# 🚀 Space Launch Mission Success Analysis
##  Group Presentation 4

**Team Members:**  
- Reham Abuarqoub, 9062922
- Erica Holden, 5490685
- Yu-Chen Chou (Tracy), 9006160 



#  Term Project - Space Mission Dataset Extension

##  1-Minute Summary of Use Case

We extended our term project by integrating a new dataset: **Global Space Mission Launches**. This data provides historical records of launch events, locations, companies, rocket types, and success status.

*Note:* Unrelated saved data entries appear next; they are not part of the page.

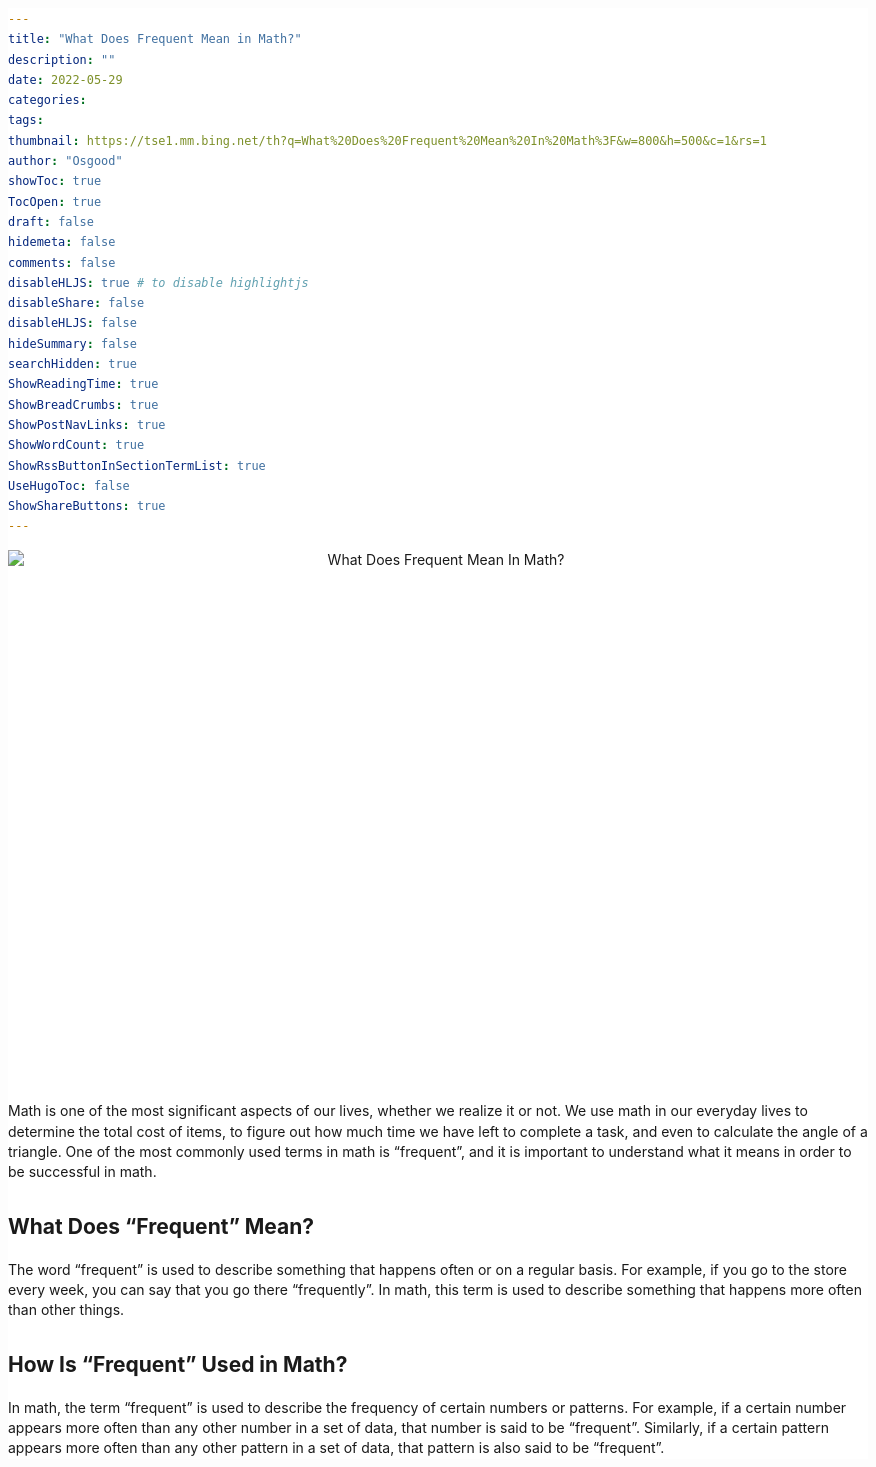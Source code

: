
 ```yaml
---
title: "What Does Frequent Mean in Math?"
description: ""
date: 2022-05-29
categories: 
tags: 
thumbnail: https://tse1.mm.bing.net/th?q=What%20Does%20Frequent%20Mean%20In%20Math%3F&w=800&h=500&c=1&rs=1
author: "Osgood"
showToc: true
TocOpen: true
draft: false
hidemeta: false
comments: false
disableHLJS: true # to disable highlightjs
disableShare: false
disableHLJS: false
hideSummary: false
searchHidden: true
ShowReadingTime: true
ShowBreadCrumbs: true
ShowPostNavLinks: true
ShowWordCount: true
ShowRssButtonInSectionTermList: true
UseHugoToc: false
ShowShareButtons: true
---
```


<center>
	<img src="https://tse1.mm.bing.net/th?q=What%20Does%20Frequent%20Mean%20In%20Math%3F&w=800&h=500&c=1&rs=1" alt="What Does Frequent Mean In Math?" width="800" height="500" style="display: block; width: 100%; height: auto">
</center>

Math is one of the most significant aspects of our lives, whether we realize it or not. We use math in our everyday lives to determine the total cost of items, to figure out how much time we have left to complete a task, and even to calculate the angle of a triangle. One of the most commonly used terms in math is “frequent”, and it is important to understand what it means in order to be successful in math.

<h2>What Does “Frequent” Mean?</h2>

The word “frequent” is used to describe something that happens often or on a regular basis. For example, if you go to the store every week, you can say that you go there “frequently”. In math, this term is used to describe something that happens more often than other things.

<h2>How Is “Frequent” Used in Math?</h2>

In math, the term “frequent” is used to describe the frequency of certain numbers or patterns. For example, if a certain number appears more often than any other number in a set of data, that number is said to be “frequent”. Similarly, if a certain pattern appears more often than any other pattern in a set of data, that pattern is also said to be “frequent”.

We aim to analyze patterns and factors influencing mission outcomes. 

🧪 **Revised Hypothesis**  
**Null (H0):** The rocket cost and company do *not* significantly affect mission success.  
**Alternative (H1):** The rocket cost and company *do* significantly affect mission success.

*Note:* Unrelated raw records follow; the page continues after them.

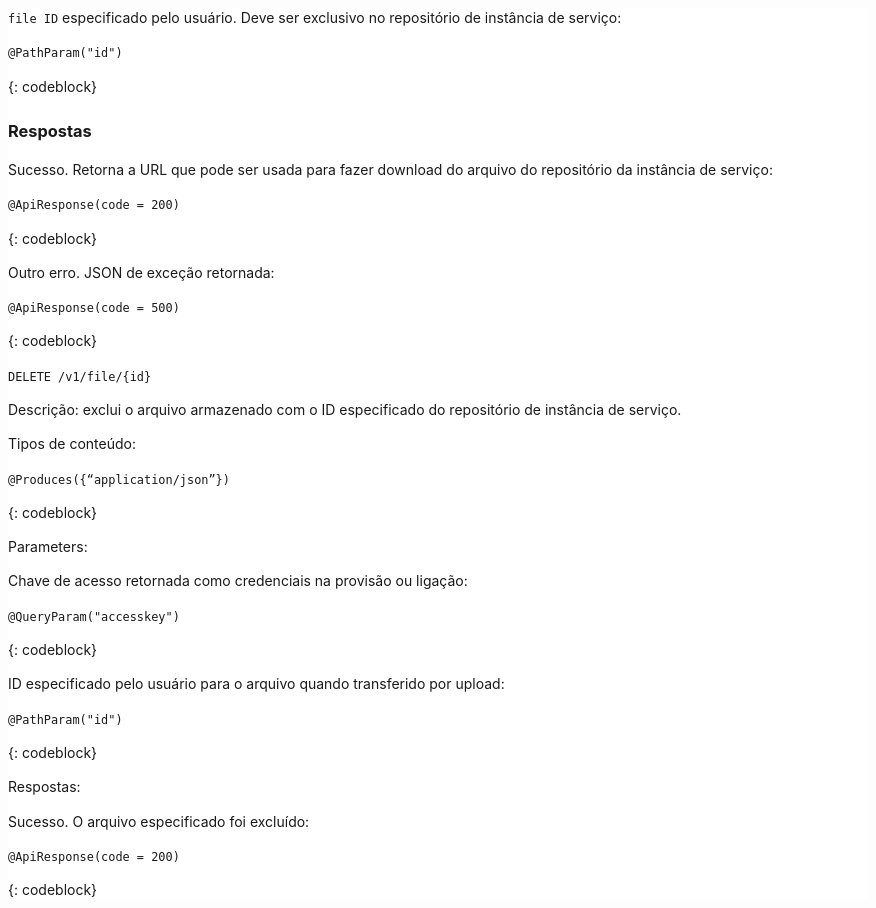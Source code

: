 `file ID` especificado pelo usuário. Deve ser exclusivo no repositório de
instância de serviço:

```
@PathParam("id") 
```
{: codeblock}

### Respostas

Sucesso. Retorna a URL que pode ser usada para fazer download do arquivo do
repositório da instância de serviço:

```
@ApiResponse(code = 200)
```
{: codeblock}

Outro erro. JSON de exceção retornada:

```
@ApiResponse(code = 500)
```
{: codeblock}

`DELETE
/v1/file/{id}`

Descrição: exclui o arquivo armazenado com o ID especificado do
repositório de instância de serviço.

Tipos de conteúdo:

```
@Produces({“application/json”})
```
{: codeblock}

Parameters:

Chave de acesso retornada como credenciais na provisão ou ligação:

```
@QueryParam("accesskey")
```
{: codeblock}

ID especificado pelo usuário para o arquivo quando transferido por upload:

```
@PathParam("id") 
```
{: codeblock}

Respostas:

Sucesso. O arquivo especificado foi excluído:

```
@ApiResponse(code = 200)
```
{: codeblock}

This hypothesis update will guide our feature analysis and predictive modeling.



In [1]:
# 📦 Imports
import pandas as pd
import numpy as np
from sklearn.feature_selection import VarianceThreshold
from sklearn.ensemble import RandomForestClassifier
from sklearn.decomposition import PCA
from sklearn.preprocessing import LabelEncoder, StandardScaler
from sklearn.feature_selection import SelectKBest, chi2

# 📊 Data Exploration + Encapsulation
class SpaceMissions:
    def __init__(self, filepath):
        self.df = pd.read_csv(filepath)
        self.cleaned_df = None
        self.feature_df = None

    def clean_data(self):
        df = self.df.copy()
        df.columns = df.columns.str.strip()

        # Drop duplicate index columns
        df.drop(columns=['Unnamed: 0', 'Unnamed: 0.1'], inplace=True)

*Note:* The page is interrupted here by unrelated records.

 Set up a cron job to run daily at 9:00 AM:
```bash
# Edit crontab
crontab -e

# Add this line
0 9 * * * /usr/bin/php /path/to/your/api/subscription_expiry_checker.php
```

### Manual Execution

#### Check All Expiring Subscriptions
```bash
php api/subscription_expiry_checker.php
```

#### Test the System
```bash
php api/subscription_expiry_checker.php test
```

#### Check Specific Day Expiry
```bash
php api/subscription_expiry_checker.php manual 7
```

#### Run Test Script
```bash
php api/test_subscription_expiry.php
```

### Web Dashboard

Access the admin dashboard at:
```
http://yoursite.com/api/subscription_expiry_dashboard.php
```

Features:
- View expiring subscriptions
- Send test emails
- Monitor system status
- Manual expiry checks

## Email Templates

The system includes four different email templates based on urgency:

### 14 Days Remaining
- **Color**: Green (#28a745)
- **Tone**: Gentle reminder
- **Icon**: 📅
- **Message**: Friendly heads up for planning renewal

        # Convert 'Datum' to datetime
        df['Datum'] = pd.to_datetime(df['Datum'], errors='coerce')

        # Encode Status Mission (Success/Failure)
        df['Success'] = df['Status Mission'].apply(lambda x: 1 if 'Success' in x else 0)

        # Fill missing Rocket cost with median (numerical column)
        df['Rocket'] = pd.to_numeric(df['Rocket'], errors='coerce')
        df['Rocket'].fillna(df['Rocket'].median(), inplace=True)

        # Encode Company Name
        df['Company Code'] = LabelEncoder().fit_transform(df['Company Name'])

        self.cleaned_df = df
        return df

    def remove_low_variance(self):
        selector = VarianceThreshold(threshold=0.01)
        features = self.cleaned_df[['Rocket', 'Company Code']]
        reduced = selector.fit_transform(features)
        self.feature_df = pd.DataFrame(reduced, columns=['Rocket', 'Company Code'])
        return self.feature_df

    def remove_high_correlation(self):
        corr_matrix = self.feature_df.corr().abs()
        upper = corr_matrix.where(np.triu(np.ones(corr_matrix.shape), k=1).astype(bool))
        to_drop = [column for column in upper.columns if any(upper[column] > 0.95)]
        self.feature_df.drop(columns=to_drop, inplace=True)
        return self.feature_df

    def apply_pca(self, n_components=2):
        scaler = StandardScaler()
        X_scaled = scaler.fit_transform(self.feature_df)
        pca = PCA(n_components=n_components)
        components = pca.fit_transform(X_scaled)
        return pd.DataFrame(components, columns=[f'PC{i+1}' for i in range(n_components)])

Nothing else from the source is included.